I have noticed two patterns with square numbers.
$1^2\equiv 1\pmod{10}$
$2^2\equiv 4\pmod{10}$
$3^2\equiv 9\pmod{10}$
$4^2\equiv 6\pmod{10}$
$5^2\equiv 5\pmod{10}$
$6^2\equiv 6\pmod{10}$
$7^2\equiv 9\pmod{10}$
$8^2\equiv 4\pmod{10}$
$9^2\equiv 1\pmod{10}$
This set of numbers ${1, 4, 9, 6, 5, 6, 4, 1}$ is palindromic (meaning it is the same backwards and forwards) and it rotates around $5$. In fact, it rotates around all odd multiples of $5$. And the set of ones digits of squares $6, 9, 4, 1, 0, 1, 4, 9, 6$ rotates around all even multiples of $5$.
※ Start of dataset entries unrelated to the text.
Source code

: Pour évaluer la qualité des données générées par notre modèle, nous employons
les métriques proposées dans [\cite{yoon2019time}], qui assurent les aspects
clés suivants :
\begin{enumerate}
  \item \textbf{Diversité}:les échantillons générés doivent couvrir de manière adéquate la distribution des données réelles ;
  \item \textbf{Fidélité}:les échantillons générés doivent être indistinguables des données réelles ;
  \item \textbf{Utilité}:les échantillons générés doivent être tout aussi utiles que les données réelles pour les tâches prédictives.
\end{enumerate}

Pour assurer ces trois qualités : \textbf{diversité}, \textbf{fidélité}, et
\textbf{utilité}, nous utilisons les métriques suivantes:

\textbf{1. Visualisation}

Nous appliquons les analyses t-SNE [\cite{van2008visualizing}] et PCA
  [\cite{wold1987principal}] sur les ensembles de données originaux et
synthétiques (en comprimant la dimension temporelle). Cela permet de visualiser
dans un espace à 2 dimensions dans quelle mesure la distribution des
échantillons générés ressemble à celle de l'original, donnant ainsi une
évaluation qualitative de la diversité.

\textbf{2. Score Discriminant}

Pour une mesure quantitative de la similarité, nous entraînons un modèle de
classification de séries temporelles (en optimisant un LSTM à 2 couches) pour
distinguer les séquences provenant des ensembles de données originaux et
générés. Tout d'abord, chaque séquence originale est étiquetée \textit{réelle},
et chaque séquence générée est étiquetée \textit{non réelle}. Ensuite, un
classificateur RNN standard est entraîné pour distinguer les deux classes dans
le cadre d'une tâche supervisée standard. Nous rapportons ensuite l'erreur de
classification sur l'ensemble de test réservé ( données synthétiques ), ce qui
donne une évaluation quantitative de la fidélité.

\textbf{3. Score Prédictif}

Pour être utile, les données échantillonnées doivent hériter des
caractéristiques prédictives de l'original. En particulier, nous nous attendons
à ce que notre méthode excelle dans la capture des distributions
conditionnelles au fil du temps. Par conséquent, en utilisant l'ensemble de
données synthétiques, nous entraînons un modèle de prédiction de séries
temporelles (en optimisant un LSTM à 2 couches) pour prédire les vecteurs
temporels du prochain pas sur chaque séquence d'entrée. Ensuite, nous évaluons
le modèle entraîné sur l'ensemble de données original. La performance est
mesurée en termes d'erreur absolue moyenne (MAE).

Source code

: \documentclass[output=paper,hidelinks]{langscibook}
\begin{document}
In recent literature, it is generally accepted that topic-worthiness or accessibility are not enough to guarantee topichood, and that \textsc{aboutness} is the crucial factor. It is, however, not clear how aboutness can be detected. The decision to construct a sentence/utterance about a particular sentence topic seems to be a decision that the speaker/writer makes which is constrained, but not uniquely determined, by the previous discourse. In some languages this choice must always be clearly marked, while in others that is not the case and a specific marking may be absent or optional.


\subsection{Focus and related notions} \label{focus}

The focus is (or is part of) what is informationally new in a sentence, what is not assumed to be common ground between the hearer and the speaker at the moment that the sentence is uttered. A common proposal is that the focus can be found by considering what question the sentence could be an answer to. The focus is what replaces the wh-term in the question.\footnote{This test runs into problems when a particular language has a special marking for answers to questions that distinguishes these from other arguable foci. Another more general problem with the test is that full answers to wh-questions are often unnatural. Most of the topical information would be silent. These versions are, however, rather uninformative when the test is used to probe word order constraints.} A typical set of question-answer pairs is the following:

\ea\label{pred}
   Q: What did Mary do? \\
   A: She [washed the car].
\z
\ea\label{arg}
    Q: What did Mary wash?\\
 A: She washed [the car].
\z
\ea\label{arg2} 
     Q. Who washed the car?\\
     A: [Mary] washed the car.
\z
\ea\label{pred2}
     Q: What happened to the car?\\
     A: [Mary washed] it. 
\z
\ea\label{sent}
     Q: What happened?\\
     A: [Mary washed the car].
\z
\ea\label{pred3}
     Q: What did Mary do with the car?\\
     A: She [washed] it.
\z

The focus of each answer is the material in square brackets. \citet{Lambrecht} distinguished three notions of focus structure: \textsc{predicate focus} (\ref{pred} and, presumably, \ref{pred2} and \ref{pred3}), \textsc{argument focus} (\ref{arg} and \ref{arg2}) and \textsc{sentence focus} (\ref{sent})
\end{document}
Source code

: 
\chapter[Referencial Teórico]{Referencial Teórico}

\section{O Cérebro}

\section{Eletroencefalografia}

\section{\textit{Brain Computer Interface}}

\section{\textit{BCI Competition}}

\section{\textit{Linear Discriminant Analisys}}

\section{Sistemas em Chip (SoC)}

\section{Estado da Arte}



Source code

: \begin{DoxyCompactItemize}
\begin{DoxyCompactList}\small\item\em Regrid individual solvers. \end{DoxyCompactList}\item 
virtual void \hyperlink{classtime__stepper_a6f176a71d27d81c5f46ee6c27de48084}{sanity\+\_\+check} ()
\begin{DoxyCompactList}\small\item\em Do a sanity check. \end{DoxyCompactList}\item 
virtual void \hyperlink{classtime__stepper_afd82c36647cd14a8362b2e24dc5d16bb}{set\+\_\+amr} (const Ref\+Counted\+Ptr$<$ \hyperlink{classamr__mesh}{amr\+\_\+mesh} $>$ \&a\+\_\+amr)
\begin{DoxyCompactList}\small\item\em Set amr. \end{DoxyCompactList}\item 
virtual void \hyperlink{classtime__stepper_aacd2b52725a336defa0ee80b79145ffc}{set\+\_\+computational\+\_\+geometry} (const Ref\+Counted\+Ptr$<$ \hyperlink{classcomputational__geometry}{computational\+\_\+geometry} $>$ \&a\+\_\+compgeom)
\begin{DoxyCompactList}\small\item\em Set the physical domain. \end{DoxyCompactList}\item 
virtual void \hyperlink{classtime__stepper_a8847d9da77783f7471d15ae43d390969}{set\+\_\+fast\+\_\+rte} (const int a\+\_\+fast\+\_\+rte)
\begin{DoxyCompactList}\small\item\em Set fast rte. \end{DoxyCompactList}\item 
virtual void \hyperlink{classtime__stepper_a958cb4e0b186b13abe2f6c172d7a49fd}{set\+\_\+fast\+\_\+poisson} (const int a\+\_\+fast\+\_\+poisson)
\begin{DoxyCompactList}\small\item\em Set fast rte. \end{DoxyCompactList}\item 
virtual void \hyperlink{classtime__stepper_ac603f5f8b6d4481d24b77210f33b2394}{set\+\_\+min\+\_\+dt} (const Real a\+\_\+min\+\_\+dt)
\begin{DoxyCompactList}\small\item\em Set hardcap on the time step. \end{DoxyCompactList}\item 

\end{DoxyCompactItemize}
That is the first pattern. If $|x-5|=|y-5|,$ then $x^2\equiv{y^2}\pmod{10}$.
The second pattern is similar, except it is bigger. If $|x-25|=|y-25|,$ then $x^2\equiv{y^2}\pmod{100}$.
My questions are: Why do these patterns work? Are the reasons related? And does this pattern appear with any other numbers?
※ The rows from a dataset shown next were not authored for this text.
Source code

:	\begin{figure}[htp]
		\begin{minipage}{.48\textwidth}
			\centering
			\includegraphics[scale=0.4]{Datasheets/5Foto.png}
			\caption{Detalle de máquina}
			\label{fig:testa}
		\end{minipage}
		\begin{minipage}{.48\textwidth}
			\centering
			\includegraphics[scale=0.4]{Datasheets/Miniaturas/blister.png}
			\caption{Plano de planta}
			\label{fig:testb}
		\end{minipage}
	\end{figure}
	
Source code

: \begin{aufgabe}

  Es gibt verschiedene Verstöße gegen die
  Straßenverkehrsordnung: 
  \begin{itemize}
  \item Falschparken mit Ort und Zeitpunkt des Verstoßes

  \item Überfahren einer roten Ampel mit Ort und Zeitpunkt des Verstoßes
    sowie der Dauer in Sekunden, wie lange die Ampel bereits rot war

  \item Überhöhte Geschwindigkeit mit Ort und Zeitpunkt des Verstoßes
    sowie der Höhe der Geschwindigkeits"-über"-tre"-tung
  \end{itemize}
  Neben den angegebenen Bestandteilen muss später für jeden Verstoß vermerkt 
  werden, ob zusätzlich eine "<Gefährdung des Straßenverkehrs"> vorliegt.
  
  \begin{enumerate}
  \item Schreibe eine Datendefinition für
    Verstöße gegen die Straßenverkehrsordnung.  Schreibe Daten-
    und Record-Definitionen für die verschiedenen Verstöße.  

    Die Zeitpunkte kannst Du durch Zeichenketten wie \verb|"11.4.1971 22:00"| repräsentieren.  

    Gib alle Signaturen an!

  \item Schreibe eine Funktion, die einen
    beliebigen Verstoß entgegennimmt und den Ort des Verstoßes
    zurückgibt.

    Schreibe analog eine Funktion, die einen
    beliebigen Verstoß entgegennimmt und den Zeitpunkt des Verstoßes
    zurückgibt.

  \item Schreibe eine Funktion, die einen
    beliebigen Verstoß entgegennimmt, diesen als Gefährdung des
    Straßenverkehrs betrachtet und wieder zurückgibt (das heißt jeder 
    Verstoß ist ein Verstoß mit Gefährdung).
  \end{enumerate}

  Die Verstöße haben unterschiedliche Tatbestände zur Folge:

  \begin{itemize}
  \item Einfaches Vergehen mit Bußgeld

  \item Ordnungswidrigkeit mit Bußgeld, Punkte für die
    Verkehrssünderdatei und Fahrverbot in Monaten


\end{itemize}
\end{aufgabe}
The single digit symmetry can be understood from the fact that $(-1)^2=1$. $8 \equiv -2 \pmod {10},$ so $8^2 \equiv (-2)^2 \equiv 2^2 \pmod {10}$ and similarly for the others. The symmetry around $0$ will be true in any base. The symmetry around the midpoint will be true in any even base because $(5-a)^2=25-10a+a^2, (5+a)^2=25+10a+a^2$ and $+10a \equiv -10a \equiv 0 \pmod {10}$.
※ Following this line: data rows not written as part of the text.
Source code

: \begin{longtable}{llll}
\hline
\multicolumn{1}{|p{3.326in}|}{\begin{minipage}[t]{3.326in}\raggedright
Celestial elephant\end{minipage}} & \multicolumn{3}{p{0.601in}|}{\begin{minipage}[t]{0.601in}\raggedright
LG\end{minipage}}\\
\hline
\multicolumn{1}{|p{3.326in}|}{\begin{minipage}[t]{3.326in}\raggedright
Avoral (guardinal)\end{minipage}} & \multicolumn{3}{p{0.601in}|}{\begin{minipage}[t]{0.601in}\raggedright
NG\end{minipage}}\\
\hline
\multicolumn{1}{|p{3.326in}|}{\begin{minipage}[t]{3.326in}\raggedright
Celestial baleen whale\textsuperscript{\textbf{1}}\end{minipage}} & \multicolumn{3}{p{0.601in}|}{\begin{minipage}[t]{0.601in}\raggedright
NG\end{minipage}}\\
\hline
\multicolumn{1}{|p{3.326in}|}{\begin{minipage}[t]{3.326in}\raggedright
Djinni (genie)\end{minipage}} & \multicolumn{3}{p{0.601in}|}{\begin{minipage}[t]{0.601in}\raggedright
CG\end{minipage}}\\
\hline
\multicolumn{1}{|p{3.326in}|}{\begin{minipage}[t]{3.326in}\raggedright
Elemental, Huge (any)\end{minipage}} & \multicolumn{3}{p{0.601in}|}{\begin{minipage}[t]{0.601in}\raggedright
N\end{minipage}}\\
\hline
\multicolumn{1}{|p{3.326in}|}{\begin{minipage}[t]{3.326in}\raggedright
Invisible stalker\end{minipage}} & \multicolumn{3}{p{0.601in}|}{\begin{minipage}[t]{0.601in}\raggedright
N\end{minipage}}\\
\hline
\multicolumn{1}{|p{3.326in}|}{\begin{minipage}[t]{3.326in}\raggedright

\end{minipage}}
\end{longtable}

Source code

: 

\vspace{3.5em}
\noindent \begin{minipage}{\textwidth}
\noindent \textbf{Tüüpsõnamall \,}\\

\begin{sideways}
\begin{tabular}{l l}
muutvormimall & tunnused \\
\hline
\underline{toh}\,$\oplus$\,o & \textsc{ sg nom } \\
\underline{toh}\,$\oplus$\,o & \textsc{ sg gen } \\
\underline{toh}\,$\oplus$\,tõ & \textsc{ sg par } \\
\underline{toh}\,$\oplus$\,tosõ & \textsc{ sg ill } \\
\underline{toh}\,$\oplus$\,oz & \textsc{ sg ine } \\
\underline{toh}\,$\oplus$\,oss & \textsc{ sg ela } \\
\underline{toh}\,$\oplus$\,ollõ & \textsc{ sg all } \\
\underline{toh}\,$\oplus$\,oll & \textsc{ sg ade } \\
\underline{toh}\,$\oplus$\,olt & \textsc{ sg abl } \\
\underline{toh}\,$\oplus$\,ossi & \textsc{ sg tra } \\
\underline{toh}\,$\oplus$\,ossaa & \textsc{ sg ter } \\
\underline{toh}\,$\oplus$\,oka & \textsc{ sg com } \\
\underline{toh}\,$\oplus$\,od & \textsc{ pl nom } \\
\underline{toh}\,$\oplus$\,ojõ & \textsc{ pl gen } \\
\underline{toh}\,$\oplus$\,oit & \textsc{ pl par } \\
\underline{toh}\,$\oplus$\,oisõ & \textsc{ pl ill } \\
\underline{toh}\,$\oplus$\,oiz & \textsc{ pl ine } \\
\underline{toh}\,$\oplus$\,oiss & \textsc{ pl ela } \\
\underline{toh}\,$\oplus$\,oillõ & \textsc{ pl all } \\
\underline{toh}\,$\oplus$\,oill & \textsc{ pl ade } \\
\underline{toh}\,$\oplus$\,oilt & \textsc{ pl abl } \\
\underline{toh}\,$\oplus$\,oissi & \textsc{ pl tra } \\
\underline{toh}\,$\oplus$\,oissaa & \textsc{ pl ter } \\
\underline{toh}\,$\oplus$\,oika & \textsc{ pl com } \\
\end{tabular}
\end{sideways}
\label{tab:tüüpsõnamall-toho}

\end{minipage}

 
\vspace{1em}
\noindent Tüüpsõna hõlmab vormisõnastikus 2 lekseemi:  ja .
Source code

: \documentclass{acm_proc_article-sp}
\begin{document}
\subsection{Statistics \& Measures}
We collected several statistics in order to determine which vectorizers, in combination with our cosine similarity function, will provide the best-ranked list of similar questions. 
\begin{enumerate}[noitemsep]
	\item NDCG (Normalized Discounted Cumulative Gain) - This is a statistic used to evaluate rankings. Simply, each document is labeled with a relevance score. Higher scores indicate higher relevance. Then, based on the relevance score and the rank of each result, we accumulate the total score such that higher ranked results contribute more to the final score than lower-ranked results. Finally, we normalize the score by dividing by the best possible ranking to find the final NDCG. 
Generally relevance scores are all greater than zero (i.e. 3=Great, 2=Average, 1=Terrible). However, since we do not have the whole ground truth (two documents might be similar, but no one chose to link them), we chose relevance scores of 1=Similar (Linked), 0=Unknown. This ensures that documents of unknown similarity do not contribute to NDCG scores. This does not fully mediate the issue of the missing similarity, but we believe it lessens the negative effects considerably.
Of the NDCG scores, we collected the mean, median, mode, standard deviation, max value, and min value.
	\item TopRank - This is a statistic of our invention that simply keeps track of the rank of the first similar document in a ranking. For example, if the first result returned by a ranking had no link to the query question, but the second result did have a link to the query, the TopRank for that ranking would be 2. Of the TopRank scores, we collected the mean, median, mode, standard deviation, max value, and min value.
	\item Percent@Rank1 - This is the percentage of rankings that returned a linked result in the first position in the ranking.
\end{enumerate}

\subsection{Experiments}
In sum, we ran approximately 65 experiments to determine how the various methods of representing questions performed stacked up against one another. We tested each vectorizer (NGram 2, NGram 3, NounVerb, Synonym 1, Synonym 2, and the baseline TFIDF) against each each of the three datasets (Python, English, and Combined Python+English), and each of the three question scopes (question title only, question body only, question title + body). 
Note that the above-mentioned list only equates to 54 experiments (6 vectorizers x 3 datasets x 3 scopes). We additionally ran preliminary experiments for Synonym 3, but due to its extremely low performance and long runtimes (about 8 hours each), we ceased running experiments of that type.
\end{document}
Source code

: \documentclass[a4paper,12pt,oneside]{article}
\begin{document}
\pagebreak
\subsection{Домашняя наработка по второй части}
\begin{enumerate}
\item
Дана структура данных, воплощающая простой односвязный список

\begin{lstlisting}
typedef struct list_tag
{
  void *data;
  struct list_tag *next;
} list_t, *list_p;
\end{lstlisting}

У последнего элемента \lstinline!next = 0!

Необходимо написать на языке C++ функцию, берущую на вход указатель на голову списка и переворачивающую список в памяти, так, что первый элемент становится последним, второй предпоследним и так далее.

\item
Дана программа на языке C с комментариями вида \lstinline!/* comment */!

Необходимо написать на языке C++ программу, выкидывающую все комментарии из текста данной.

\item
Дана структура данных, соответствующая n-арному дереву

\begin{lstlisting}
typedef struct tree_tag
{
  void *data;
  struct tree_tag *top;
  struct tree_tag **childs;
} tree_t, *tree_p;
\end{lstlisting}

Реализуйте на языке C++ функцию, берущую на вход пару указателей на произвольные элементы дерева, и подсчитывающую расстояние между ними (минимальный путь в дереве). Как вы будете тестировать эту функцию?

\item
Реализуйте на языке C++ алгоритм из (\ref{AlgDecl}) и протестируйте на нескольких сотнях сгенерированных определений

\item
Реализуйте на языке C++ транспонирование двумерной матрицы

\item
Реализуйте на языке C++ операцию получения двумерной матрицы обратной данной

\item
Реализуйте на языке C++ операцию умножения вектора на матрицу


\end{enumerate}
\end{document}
The previous paragraph will prove the two digit case is symmetric around $50$, but is not sufficient to prove it is symmetric around $25$. For that, write $(25+a)^2=625+50a+a^2, (25-a)^2=625-50a+a^2$ and $50a \equiv -50a \pmod {100}$. This pattern will work for any base that is a multiple of $4$.